(Problem to work on) Reproduce, from the lines below, exactly the stretch that begins at the line containing "Artículo 6.- Dése" and ends at the line containing "The dnf-automatic cookbook", both included.

(Dataset)
....
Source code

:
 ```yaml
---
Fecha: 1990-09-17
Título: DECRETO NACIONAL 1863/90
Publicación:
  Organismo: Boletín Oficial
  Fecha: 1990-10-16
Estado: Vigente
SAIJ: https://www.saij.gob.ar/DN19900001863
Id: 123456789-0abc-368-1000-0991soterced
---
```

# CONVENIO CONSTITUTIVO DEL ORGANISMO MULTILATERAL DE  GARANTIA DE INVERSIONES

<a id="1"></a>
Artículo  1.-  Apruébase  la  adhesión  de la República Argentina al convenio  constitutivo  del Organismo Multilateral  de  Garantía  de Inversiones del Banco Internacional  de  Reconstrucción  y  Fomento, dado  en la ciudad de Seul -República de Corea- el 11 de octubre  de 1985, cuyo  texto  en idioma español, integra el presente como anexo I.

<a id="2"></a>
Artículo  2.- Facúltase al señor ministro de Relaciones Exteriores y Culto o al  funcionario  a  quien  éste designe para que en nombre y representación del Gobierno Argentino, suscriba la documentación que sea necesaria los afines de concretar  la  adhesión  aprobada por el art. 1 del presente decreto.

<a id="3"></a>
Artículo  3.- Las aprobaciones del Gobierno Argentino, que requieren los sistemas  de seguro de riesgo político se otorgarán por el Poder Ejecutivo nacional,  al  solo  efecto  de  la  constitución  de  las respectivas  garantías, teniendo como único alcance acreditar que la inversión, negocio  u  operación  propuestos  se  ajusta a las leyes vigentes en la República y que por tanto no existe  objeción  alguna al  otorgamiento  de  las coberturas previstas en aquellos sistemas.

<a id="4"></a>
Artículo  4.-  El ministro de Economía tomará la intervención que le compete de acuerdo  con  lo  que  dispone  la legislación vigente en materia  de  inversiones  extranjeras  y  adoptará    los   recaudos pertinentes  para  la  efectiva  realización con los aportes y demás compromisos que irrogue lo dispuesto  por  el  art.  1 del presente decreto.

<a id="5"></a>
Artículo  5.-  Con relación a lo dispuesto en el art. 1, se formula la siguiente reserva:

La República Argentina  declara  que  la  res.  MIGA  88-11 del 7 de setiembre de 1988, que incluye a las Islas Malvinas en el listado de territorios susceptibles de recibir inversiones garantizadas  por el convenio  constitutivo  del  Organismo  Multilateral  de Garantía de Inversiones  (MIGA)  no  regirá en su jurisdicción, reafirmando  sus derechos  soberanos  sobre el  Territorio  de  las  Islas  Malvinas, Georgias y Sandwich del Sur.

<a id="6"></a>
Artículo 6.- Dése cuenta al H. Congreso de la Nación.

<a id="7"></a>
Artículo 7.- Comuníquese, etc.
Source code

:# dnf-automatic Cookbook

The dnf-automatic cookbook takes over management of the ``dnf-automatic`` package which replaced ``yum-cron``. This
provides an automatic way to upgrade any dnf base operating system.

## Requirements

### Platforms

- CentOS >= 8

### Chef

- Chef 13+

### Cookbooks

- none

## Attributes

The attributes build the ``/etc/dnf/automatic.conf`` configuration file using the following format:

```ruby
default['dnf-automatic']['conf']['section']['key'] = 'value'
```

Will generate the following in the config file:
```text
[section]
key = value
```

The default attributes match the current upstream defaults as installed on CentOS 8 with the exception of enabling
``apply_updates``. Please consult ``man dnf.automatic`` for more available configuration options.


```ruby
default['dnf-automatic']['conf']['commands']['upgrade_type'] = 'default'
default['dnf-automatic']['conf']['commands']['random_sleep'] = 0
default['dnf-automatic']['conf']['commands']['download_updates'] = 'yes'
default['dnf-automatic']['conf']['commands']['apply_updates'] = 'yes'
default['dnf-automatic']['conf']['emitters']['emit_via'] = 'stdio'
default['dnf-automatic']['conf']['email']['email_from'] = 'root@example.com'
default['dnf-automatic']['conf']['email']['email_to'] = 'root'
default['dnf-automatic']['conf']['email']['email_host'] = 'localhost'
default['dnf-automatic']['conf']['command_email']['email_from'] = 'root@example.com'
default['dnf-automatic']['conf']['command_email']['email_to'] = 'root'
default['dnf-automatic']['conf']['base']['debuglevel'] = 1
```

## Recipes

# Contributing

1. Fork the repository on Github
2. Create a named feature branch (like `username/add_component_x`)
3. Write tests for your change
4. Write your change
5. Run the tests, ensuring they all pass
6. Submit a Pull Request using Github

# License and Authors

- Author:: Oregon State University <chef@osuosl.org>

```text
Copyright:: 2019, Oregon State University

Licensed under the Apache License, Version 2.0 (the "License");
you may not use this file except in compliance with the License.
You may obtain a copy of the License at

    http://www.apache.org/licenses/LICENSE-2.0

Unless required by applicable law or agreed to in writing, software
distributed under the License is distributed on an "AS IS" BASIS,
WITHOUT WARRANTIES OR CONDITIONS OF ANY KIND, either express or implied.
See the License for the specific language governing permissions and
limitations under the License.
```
....
(Answer for this exercise)
Artículo 6.- Dése cuenta al H. Congreso de la Nación.

<a id="7"></a>
Artículo 7.- Comuníquese, etc.
Source code

:# dnf-automatic Cookbook

The dnf-automatic cookbook takes over management of the ``dnf-automatic`` package which replaced ``yum-cron``. This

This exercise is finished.